What needs to be done: Retype each entry. Leave nothing out.

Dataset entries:

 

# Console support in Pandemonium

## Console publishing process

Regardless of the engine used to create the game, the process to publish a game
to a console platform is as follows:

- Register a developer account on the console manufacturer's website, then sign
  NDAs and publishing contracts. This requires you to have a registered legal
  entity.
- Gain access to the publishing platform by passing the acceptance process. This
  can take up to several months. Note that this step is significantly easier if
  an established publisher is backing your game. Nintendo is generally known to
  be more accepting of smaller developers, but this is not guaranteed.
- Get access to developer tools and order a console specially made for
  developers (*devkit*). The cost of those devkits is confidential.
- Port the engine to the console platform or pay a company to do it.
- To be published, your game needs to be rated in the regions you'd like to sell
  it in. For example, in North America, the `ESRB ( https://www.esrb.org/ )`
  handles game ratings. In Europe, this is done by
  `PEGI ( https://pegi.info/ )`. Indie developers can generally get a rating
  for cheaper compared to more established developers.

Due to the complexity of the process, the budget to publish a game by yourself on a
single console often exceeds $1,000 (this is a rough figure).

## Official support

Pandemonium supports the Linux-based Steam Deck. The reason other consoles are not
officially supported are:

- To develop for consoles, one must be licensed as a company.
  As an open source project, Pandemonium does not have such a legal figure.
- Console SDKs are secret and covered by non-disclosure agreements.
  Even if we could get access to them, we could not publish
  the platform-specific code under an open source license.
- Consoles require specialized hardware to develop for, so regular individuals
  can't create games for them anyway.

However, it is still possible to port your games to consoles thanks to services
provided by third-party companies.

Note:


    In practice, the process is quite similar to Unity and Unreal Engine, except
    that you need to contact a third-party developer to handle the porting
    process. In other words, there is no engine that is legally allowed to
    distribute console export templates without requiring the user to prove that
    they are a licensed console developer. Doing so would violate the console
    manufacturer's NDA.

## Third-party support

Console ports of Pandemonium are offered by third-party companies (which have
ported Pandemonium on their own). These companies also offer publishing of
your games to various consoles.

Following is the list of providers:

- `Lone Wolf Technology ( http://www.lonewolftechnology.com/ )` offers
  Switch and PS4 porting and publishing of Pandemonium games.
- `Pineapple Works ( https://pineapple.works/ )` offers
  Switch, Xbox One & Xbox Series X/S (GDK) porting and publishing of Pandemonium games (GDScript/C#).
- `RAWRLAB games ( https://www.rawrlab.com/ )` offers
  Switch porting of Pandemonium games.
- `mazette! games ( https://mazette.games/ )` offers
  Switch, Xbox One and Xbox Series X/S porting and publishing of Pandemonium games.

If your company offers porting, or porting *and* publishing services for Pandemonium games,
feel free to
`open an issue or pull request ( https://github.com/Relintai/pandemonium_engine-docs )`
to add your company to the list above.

Completed task:
# Console support in Pandemonium

## Console publishing process

Regardless of the engine used to create the game, the process to publish a game
to a console platform is as follows:

- Register a developer account on the console manufacturer's website, then sign
  NDAs and publishing contracts. This requires you to have a registered legal
  entity.
- Gain access to the publishing platform by passing the acceptance process. This
  can take up to several months. Note that this step is significantly easier if
  an established publisher is backing your game. Nintendo is generally known to
  be more accepting of smaller developers, but this is not guaranteed.
- Get access to developer tools and order a console specially made for
  developers (*devkit*). The cost of those devkits is confidential.
- Port the engine to the console platform or pay a company to do it.
- To be published, your game needs to be rated in the regions you'd like to sell
  it in. For example, in North America, the `ESRB ( https://www.esrb.org/ )`
  handles game ratings. In Europe, this is done by
  `PEGI ( https://pegi.info/ )`. Indie developers can generally get a rating
  for cheaper compared to more established developers.

Due to the complexity of the process, the budget to publish a game by yourself on a
single console often exceeds $1,000 (this is a rough figure).

## Official support

Pandemonium supports the Linux-based Steam Deck. The reason other consoles are not
officially supported are:

- To develop for consoles, one must be licensed as a company.
  As an open source project, Pandemonium does not have such a legal figure.
- Console SDKs are secret and covered by non-disclosure agreements.
  Even if we could get access to them, we could not publish
  the platform-specific code under an open source license.
- Consoles require specialized hardware to develop for, so regular individuals
  can't create games for them anyway.

However, it is still possible to port your games to consoles thanks to services
provided by third-party companies.

Note:


    In practice, the process is quite similar to Unity and Unreal Engine, except
    that you need to contact a third-party developer to handle the porting
    process. In other words, there is no engine that is legally allowed to
    distribute console export templates without requiring the user to prove that
    they are a licensed console developer. Doing so would violate the console
    manufacturer's NDA.

## Third-party support

Console ports of Pandemonium are offered by third-party companies (which have
ported Pandemonium on their own). These companies also offer publishing of
your games to various consoles.

Following is the list of providers:

- `Lone Wolf Technology ( http://www.lonewolftechnology.com/ )` offers
  Switch and PS4 porting and publishing of Pandemonium games.
- `Pineapple Works ( https://pineapple.works/ )` offers
  Switch, Xbox One & Xbox Series X/S (GDK) porting and publishing of Pandemonium games (GDScript/C#).
- `RAWRLAB games ( https://www.rawrlab.com/ )` offers
  Switch porting of Pandemonium games.
- `mazette! games ( https://mazette.games/ )` offers
  Switch, Xbox One and Xbox Series X/S porting and publishing of Pandemonium games.

If your company offers porting, or porting *and* publishing services for Pandemonium games,
feel free to
`open an issue or pull request ( https://github.com/Relintai/pandemonium_engine-docs )`
to add your company to the list above.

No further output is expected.